> **Aim of the task**: Within the entries that follow, show each line where the word "origin" occurs.
[Opening Data shown section]
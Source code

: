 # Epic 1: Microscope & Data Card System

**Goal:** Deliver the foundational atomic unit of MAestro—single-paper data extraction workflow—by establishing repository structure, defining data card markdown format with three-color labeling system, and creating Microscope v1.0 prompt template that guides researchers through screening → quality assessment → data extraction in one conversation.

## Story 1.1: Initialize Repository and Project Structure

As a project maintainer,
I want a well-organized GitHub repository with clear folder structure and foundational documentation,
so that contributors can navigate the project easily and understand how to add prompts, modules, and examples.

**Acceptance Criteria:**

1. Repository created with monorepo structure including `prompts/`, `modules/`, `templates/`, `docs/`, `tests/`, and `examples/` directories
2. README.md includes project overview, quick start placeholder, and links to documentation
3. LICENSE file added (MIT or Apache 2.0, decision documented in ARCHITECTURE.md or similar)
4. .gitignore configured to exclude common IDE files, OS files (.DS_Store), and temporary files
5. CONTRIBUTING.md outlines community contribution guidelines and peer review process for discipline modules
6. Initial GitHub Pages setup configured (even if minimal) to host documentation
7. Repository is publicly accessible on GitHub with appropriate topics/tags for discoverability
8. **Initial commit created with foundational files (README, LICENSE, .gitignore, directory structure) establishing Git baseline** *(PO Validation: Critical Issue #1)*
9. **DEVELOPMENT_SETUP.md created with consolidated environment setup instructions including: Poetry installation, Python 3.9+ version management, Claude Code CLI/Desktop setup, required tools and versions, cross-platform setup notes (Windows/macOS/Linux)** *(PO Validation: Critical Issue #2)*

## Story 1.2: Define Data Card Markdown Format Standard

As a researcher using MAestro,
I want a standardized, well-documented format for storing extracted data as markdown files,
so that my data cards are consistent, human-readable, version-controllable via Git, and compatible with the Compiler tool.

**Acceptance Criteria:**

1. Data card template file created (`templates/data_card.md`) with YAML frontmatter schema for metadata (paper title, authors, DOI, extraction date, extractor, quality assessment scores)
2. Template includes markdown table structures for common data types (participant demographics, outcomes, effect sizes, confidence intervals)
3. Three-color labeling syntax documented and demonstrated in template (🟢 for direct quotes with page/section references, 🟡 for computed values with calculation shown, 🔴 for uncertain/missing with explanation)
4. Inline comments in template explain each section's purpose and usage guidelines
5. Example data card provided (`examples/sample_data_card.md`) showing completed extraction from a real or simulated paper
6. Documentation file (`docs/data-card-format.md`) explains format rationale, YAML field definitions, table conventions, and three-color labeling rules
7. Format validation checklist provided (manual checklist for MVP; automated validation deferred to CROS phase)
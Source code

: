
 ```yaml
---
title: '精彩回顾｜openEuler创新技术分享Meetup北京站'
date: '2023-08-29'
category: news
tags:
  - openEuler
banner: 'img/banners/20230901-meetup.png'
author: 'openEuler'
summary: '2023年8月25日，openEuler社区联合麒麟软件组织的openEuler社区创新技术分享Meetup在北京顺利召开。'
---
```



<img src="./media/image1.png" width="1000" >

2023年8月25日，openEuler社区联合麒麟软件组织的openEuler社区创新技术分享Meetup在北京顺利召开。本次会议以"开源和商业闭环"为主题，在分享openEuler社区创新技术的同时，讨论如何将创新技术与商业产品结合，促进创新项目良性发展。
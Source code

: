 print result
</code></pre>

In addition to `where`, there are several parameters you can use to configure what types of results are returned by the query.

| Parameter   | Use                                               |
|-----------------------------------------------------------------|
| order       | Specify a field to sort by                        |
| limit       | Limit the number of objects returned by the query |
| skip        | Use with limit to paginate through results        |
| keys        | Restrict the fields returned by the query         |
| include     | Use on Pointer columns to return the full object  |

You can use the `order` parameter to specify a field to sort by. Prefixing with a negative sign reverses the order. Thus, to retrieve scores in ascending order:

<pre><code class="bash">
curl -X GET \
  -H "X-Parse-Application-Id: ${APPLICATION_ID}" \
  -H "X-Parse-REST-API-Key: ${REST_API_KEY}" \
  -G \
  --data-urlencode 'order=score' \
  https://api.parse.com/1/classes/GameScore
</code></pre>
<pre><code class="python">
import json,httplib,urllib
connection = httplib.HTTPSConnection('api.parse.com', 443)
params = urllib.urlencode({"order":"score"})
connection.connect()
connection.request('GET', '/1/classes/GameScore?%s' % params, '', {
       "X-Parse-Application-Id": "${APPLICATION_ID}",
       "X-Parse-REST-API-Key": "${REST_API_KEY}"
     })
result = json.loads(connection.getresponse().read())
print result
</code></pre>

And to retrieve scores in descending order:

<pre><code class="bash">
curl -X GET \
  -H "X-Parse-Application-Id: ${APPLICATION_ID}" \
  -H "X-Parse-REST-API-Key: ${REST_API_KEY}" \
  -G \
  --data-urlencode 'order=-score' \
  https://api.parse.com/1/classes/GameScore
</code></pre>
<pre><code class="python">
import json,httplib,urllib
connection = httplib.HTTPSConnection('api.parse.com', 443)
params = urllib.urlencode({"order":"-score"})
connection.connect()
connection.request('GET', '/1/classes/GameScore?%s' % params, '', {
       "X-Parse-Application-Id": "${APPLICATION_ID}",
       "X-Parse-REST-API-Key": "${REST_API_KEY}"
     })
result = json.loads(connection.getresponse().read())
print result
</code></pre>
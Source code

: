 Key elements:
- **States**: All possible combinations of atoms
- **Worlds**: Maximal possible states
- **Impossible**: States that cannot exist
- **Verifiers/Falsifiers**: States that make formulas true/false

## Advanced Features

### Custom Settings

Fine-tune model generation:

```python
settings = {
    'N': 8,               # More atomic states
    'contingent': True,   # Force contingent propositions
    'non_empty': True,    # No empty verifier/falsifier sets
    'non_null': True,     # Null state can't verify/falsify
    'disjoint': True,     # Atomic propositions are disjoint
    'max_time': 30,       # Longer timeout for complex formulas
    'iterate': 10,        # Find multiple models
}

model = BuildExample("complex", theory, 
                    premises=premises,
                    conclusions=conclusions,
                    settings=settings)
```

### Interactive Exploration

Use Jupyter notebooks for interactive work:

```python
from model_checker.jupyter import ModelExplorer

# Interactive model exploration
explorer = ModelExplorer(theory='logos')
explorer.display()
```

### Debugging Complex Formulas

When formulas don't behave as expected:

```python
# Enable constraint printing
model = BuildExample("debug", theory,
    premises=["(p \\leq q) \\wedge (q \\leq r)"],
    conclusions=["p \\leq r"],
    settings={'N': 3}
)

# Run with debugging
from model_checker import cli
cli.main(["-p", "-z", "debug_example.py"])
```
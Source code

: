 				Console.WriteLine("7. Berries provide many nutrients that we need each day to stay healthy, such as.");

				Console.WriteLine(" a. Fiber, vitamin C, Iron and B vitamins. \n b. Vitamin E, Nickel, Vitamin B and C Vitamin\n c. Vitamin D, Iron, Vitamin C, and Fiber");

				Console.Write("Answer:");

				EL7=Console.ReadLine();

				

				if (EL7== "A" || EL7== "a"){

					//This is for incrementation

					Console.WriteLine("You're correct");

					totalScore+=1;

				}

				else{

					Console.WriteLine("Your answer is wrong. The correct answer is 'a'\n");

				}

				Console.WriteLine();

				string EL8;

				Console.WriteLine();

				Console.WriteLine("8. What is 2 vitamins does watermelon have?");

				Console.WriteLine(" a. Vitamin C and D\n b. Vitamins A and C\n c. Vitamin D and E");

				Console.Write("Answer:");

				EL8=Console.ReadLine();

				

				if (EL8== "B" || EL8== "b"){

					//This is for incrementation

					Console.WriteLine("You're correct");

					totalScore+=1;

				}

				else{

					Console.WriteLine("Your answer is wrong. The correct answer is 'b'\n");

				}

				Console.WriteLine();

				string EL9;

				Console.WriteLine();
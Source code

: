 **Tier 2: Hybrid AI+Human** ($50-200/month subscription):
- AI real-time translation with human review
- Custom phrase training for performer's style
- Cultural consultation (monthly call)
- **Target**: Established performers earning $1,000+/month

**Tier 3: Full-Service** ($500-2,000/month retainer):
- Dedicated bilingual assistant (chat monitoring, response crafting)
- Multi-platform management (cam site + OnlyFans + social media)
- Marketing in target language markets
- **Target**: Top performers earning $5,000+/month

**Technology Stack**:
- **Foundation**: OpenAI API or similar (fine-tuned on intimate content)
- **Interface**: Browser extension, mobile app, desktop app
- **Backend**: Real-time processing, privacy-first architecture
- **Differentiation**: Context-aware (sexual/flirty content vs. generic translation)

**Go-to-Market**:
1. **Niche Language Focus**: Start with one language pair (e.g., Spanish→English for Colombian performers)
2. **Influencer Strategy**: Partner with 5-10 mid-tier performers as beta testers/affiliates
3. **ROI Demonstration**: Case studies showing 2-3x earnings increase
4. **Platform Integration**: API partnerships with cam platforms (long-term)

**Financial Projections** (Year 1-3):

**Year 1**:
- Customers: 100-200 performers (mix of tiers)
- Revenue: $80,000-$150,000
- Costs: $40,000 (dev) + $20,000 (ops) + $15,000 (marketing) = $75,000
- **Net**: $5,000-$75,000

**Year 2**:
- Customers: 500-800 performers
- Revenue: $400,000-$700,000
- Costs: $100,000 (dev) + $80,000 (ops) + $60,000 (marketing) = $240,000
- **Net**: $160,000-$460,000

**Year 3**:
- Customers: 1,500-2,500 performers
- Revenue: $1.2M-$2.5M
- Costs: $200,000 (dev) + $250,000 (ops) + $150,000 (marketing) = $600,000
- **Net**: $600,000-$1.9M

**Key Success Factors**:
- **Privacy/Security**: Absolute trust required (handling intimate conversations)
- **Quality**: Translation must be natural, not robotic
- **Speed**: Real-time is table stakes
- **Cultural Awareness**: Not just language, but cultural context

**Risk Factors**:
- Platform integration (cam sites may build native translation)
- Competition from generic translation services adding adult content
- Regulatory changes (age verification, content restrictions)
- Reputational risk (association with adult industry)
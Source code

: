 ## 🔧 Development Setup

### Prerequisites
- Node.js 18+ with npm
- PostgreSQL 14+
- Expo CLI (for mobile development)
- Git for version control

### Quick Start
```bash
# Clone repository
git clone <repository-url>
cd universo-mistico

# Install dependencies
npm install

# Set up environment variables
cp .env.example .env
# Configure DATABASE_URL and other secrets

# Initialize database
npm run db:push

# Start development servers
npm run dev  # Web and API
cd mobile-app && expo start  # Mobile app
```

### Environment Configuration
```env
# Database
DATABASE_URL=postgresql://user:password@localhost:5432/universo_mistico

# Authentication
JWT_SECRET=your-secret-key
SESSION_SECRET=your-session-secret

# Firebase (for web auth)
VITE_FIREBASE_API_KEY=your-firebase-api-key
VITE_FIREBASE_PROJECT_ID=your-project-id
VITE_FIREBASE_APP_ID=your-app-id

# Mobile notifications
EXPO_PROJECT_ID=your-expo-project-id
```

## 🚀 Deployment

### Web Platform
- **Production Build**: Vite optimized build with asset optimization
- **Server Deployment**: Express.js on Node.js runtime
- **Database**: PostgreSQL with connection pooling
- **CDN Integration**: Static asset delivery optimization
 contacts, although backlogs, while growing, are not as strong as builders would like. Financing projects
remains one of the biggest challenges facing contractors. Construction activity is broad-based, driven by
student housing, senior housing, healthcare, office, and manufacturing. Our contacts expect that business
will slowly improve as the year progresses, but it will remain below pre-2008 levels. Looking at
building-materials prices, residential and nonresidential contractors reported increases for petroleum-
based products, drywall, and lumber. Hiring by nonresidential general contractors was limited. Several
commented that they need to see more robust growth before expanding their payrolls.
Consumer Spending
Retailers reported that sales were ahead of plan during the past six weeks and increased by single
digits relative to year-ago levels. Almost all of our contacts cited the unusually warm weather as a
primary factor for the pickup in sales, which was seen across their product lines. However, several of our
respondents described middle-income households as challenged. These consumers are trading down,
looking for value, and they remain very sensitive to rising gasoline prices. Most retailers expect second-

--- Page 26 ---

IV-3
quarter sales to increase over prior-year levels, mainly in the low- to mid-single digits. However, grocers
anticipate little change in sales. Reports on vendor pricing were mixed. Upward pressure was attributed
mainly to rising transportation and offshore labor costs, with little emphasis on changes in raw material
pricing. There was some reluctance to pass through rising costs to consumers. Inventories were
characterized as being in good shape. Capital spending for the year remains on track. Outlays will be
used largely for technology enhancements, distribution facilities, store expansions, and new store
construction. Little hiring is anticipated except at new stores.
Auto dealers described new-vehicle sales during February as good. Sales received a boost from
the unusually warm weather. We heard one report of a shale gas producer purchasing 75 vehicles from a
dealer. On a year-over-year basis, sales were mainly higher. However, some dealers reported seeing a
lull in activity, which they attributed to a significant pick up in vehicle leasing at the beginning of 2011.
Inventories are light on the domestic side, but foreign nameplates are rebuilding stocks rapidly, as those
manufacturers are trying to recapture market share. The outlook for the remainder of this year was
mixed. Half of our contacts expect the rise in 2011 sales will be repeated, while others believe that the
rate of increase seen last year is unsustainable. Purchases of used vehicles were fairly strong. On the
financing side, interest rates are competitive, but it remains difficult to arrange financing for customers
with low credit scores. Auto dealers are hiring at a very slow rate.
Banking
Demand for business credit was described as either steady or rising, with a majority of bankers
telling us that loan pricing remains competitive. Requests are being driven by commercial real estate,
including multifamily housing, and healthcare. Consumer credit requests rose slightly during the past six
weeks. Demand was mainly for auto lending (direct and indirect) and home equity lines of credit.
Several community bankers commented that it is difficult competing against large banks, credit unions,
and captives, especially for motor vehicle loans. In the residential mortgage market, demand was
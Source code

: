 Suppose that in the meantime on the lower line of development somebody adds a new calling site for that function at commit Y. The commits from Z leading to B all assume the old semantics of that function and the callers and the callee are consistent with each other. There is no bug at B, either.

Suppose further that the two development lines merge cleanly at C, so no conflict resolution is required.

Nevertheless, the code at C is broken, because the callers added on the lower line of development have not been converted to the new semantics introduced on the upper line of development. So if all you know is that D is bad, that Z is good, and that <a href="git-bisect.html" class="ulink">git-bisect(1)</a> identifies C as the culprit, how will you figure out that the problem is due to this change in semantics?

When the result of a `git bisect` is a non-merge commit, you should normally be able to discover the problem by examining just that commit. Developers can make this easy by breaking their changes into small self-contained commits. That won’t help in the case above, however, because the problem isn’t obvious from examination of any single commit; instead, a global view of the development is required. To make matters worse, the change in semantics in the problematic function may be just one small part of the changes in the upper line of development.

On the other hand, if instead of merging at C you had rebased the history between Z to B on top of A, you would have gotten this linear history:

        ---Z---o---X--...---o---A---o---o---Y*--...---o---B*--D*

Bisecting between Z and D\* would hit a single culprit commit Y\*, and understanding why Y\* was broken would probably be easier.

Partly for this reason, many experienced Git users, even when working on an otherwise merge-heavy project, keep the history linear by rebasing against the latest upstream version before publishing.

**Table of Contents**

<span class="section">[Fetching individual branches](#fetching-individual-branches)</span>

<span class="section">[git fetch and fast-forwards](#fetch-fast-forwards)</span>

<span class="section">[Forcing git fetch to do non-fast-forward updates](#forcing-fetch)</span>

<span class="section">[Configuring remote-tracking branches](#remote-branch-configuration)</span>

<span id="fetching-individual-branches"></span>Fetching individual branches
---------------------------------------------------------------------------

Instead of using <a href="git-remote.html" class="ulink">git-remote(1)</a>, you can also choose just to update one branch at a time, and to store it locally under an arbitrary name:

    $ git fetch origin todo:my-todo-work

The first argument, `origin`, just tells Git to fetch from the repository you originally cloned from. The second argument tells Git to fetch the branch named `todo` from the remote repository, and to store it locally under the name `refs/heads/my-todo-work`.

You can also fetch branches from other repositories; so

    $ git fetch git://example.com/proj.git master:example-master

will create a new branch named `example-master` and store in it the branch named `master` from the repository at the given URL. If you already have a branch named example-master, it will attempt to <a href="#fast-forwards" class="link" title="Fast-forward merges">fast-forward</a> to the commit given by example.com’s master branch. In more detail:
[Closing Data shown section]
> **Solution for this problem**:
    $ git fetch origin todo:my-todo-work
The first argument, `origin`, just tells Git to fetch from the repository you originally cloned from. The second argument tells Git to fetch the branch named `todo` from the remote repository, and to store it locally under the name `refs/heads/my-todo-work`.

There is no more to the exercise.